PROBLEM TO SOLVE:
The word to look for is "page". Report every line of the entries below that has it.

PROVIDED ENTRIES:
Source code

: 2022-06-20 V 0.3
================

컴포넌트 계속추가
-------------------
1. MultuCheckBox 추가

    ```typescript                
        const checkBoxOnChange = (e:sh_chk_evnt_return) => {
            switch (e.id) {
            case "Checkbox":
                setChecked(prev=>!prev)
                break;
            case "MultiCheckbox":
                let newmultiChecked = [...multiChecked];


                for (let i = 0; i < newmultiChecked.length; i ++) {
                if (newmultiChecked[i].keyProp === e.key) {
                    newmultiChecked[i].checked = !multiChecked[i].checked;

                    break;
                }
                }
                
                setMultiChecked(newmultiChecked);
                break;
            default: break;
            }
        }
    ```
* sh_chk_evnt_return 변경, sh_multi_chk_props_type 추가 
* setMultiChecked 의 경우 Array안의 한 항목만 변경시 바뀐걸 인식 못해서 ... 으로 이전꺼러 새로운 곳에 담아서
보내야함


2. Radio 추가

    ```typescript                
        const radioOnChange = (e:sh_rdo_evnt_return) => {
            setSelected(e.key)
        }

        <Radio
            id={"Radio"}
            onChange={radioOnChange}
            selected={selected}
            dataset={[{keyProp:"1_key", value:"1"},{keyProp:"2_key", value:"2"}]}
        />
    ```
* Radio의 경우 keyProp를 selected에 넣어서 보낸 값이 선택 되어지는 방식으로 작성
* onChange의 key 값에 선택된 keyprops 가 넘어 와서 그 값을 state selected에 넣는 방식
--
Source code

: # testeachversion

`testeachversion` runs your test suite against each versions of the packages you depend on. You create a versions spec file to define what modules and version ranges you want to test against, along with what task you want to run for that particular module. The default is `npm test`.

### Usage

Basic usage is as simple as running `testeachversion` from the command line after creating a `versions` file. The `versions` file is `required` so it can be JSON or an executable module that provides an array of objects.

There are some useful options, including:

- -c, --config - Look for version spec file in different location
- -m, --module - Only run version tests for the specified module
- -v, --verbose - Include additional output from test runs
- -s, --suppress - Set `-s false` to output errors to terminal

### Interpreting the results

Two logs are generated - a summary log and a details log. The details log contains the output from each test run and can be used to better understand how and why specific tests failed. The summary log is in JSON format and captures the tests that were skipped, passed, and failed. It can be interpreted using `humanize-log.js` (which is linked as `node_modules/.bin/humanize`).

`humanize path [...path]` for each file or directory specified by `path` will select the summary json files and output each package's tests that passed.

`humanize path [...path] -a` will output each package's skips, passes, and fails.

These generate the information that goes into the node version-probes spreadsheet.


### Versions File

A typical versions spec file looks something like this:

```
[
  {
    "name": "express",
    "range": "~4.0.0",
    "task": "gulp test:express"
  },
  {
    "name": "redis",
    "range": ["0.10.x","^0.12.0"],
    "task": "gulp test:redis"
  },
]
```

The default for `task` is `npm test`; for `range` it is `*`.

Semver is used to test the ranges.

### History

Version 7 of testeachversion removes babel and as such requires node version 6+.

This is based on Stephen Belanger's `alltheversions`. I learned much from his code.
...
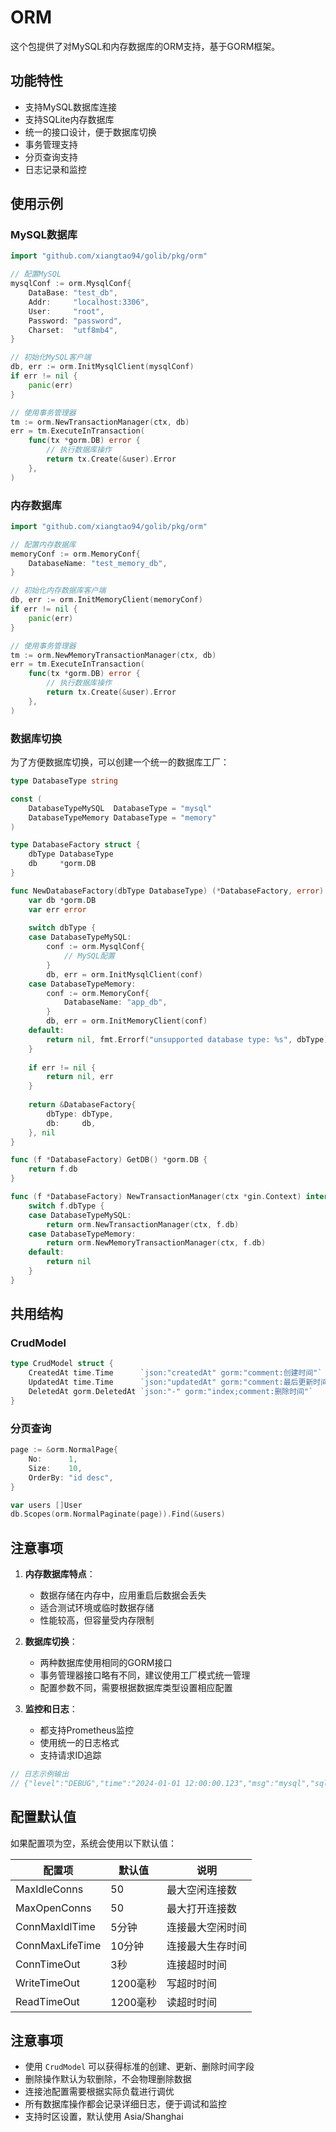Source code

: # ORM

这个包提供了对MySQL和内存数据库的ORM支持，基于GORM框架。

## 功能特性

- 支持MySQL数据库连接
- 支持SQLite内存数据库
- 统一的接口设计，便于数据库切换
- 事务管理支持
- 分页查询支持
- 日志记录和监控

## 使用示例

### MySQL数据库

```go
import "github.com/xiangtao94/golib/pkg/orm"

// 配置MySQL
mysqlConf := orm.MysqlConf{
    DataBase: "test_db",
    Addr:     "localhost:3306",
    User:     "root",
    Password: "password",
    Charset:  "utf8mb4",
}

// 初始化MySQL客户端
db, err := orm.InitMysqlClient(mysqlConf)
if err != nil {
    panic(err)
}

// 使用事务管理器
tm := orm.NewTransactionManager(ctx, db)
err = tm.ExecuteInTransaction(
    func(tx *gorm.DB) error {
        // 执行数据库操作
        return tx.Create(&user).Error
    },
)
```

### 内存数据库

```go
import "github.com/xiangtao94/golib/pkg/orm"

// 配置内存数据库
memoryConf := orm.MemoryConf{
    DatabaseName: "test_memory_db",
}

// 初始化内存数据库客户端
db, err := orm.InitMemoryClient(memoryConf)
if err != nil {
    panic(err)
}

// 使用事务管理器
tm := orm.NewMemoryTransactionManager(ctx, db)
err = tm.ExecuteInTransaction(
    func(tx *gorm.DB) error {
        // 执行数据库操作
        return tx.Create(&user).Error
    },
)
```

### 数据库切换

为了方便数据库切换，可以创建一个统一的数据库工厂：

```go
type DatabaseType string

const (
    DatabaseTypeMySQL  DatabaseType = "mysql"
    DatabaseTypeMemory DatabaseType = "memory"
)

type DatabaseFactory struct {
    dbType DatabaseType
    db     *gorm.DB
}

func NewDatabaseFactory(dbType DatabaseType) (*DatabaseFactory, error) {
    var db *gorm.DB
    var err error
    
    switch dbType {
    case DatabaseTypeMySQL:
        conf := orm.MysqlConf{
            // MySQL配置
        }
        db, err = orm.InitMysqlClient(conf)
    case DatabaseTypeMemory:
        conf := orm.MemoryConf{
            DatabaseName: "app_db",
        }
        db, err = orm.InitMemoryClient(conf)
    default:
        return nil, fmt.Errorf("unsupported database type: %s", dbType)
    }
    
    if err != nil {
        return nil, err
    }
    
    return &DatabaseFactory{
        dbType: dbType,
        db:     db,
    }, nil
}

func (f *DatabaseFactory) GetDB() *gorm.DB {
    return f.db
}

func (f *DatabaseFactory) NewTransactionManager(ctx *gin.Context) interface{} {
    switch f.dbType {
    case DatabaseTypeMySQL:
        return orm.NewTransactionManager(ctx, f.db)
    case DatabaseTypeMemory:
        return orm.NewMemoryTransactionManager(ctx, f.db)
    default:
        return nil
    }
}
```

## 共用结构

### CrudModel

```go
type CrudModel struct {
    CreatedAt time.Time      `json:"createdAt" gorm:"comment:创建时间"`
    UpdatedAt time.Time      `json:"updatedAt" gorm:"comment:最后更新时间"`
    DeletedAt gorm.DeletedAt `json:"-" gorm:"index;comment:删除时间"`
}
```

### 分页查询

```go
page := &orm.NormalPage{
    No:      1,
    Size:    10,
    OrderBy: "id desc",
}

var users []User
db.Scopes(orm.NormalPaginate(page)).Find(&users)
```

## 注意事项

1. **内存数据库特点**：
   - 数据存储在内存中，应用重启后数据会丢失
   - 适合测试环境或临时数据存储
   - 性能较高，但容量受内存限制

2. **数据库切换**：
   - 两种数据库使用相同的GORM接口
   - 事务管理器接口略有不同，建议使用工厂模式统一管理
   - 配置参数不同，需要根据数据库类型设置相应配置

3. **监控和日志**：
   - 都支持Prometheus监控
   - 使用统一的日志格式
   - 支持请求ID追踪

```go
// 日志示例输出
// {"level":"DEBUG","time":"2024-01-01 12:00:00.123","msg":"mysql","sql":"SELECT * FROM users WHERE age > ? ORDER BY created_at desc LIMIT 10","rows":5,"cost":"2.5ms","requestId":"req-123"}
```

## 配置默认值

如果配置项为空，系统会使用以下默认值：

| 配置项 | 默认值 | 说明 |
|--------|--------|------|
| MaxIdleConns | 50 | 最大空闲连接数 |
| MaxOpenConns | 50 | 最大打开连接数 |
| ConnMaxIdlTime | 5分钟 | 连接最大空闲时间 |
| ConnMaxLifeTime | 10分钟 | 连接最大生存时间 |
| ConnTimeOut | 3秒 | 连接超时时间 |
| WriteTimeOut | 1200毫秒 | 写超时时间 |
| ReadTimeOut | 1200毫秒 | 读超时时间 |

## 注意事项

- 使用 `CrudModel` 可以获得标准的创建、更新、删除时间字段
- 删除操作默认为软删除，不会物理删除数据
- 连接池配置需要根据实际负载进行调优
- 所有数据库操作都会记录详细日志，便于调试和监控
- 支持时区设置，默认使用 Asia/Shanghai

PROBLEM SOLUTION:
page := &orm.NormalPage{
db.Scopes(orm.NormalPaginate(page)).Find(&users)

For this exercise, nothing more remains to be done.